TASK TO CARRY OUT: Please show all lines of the records that include "https".

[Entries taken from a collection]
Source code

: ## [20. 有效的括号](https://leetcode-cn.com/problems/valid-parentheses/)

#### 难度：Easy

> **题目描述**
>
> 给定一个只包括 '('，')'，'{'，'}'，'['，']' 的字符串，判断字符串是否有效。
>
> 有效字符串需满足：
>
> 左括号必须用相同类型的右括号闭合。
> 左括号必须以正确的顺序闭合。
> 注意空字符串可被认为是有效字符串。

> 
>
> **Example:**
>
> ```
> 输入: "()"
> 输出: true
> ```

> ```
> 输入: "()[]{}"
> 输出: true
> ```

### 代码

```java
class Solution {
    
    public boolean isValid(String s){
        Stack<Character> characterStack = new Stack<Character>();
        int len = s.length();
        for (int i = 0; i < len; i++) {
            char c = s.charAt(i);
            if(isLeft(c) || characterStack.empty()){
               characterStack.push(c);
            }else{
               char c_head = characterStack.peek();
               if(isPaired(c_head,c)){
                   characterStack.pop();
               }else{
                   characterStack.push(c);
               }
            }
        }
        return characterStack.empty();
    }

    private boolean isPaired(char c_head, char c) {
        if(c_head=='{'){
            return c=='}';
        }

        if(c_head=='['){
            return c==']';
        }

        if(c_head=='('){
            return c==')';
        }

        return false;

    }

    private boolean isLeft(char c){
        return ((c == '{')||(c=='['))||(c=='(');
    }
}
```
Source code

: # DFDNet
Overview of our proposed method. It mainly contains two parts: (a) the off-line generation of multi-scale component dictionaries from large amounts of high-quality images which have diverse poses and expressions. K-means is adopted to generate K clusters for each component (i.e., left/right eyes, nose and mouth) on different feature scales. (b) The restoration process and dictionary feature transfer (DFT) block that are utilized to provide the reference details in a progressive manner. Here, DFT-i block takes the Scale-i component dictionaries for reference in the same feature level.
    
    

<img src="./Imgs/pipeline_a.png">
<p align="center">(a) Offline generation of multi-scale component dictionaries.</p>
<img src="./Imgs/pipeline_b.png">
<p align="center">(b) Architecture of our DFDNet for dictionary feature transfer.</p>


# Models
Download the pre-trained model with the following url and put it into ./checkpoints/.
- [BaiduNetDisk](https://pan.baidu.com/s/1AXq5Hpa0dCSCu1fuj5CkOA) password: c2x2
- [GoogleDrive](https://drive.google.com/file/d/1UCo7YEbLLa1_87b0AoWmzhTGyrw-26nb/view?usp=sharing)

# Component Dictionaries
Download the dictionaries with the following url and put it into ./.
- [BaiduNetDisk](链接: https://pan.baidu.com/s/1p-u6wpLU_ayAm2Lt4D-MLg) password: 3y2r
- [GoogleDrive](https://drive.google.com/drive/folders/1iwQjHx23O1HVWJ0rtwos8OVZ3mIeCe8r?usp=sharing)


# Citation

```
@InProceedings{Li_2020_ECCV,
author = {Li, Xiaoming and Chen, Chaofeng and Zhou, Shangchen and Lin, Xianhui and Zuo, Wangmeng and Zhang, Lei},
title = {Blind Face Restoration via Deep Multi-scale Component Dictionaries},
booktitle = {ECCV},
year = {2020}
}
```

PROBLEM SOLUTION:
: ## [20. 有效的括号](https://leetcode-cn.com/problems/valid-parentheses/)
- [BaiduNetDisk](https://pan.baidu.com/s/1AXq5Hpa0dCSCu1fuj5CkOA) password: c2x2
- [GoogleDrive](https://drive.google.com/file/d/1UCo7YEbLLa1_87b0AoWmzhTGyrw-26nb/view?usp=sharing)
- [BaiduNetDisk](链接: https://pan.baidu.com/s/1p-u6wpLU_ayAm2Lt4D-MLg) password: 3y2r
- [GoogleDrive](https://drive.google.com/drive/folders/1iwQjHx23O1HVWJ0rtwos8OVZ3mIeCe8r?usp=sharing)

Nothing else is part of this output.